Your reply should hold only the lines from the records below where "plugins" occurs.

• • • • • • •

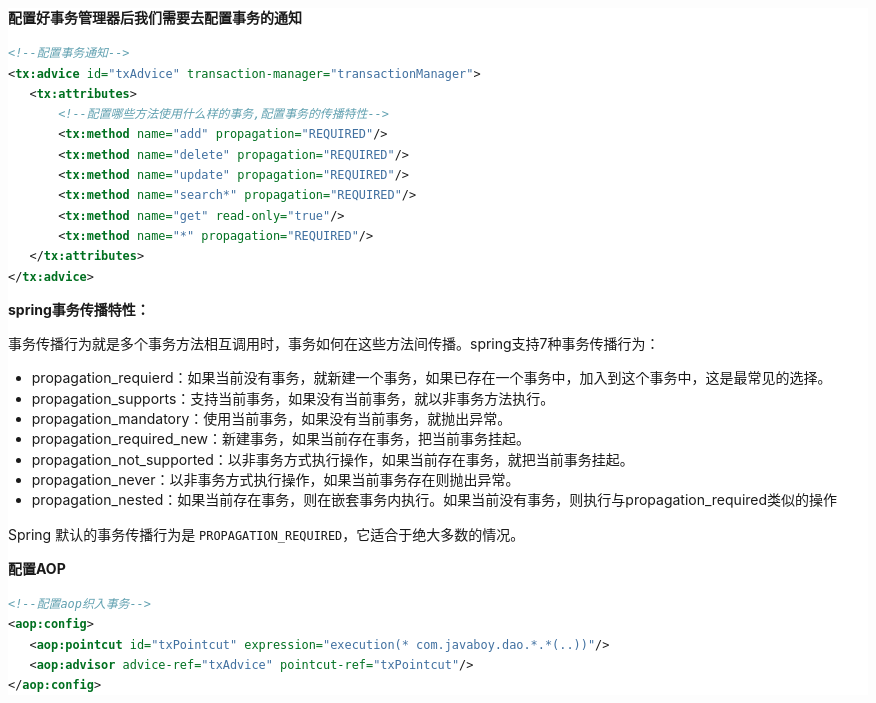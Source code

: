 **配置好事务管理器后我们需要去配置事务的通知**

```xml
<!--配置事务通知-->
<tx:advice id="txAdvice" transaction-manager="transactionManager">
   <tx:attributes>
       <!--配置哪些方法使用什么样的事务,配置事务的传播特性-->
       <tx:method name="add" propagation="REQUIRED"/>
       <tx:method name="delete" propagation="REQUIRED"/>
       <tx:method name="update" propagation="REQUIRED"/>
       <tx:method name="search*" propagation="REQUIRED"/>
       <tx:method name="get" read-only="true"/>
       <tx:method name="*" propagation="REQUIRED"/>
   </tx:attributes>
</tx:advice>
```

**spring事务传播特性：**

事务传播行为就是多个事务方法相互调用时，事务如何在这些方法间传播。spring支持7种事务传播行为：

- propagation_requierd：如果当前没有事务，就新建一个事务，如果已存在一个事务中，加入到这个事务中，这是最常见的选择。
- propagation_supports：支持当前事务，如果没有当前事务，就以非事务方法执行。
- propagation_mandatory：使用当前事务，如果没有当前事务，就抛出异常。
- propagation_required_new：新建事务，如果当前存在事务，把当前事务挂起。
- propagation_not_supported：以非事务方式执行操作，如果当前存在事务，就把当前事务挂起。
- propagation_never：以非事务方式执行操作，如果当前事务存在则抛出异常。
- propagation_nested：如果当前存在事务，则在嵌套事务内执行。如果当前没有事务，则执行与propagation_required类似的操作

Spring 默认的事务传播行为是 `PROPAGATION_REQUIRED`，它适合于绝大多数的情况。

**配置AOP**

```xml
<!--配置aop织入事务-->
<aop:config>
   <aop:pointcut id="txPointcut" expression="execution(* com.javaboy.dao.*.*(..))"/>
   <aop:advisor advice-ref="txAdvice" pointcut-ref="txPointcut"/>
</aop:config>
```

• • • • • • •

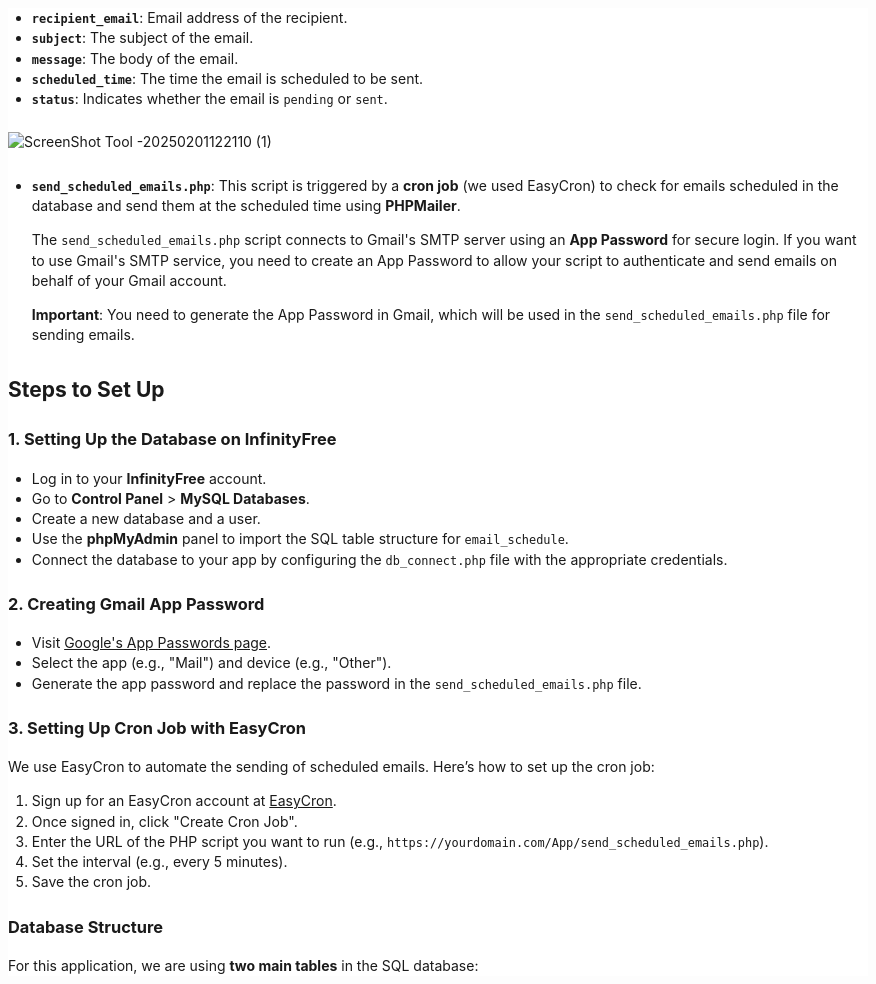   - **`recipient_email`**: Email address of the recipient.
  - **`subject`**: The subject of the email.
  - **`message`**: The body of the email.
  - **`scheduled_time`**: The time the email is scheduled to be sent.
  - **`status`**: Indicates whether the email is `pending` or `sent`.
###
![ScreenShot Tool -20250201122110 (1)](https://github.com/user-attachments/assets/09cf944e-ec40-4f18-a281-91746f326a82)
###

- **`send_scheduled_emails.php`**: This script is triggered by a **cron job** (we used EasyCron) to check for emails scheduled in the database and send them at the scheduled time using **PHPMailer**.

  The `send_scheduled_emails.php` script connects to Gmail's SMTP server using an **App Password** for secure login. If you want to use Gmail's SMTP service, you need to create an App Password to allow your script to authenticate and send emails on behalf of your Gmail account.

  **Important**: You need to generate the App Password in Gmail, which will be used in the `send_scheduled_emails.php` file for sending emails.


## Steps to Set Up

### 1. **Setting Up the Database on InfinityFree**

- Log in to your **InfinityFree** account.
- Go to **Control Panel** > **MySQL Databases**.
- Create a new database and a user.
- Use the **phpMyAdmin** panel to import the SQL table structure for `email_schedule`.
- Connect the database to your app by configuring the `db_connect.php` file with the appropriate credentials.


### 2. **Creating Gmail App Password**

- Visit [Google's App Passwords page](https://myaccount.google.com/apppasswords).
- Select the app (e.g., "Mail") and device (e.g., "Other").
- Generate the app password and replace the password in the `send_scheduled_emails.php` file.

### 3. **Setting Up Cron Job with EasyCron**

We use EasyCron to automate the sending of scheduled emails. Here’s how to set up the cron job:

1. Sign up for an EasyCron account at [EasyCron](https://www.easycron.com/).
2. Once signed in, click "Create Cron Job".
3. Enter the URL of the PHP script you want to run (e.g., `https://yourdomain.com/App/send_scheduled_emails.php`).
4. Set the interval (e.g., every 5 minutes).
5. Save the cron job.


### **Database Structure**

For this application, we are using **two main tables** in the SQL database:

• • • • • • •

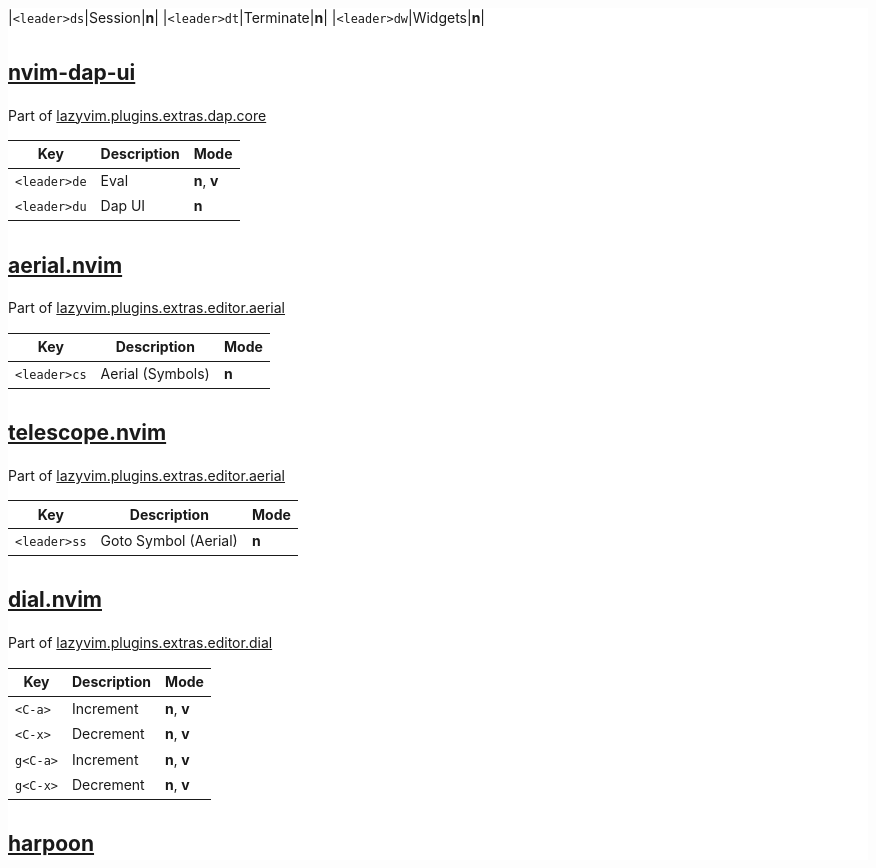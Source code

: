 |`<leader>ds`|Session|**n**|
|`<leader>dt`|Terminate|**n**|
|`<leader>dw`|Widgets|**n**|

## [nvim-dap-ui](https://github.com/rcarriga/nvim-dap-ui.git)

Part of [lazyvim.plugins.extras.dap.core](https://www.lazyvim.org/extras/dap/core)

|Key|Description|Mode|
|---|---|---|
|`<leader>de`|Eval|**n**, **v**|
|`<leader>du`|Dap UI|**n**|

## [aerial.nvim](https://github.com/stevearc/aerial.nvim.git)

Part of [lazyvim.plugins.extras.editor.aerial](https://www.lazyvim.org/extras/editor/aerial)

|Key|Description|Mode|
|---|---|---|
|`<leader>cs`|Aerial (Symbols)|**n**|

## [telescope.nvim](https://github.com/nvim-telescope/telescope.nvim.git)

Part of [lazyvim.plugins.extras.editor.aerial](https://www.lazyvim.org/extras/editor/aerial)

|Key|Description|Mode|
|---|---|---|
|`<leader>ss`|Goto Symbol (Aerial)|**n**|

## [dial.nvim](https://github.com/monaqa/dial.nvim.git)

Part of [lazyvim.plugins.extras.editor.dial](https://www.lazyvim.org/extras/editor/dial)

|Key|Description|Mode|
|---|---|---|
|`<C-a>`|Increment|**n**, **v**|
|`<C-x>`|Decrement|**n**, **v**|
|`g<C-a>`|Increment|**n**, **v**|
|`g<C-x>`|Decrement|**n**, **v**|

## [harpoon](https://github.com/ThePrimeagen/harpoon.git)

• • • • • • •

• **Task output**
Part of [lazyvim.plugins.extras.dap.core](https://www.lazyvim.org/extras/dap/core)
Part of [lazyvim.plugins.extras.editor.aerial](https://www.lazyvim.org/extras/editor/aerial)
Part of [lazyvim.plugins.extras.editor.aerial](https://www.lazyvim.org/extras/editor/aerial)
Part of [lazyvim.plugins.extras.editor.dial](https://www.lazyvim.org/extras/editor/dial)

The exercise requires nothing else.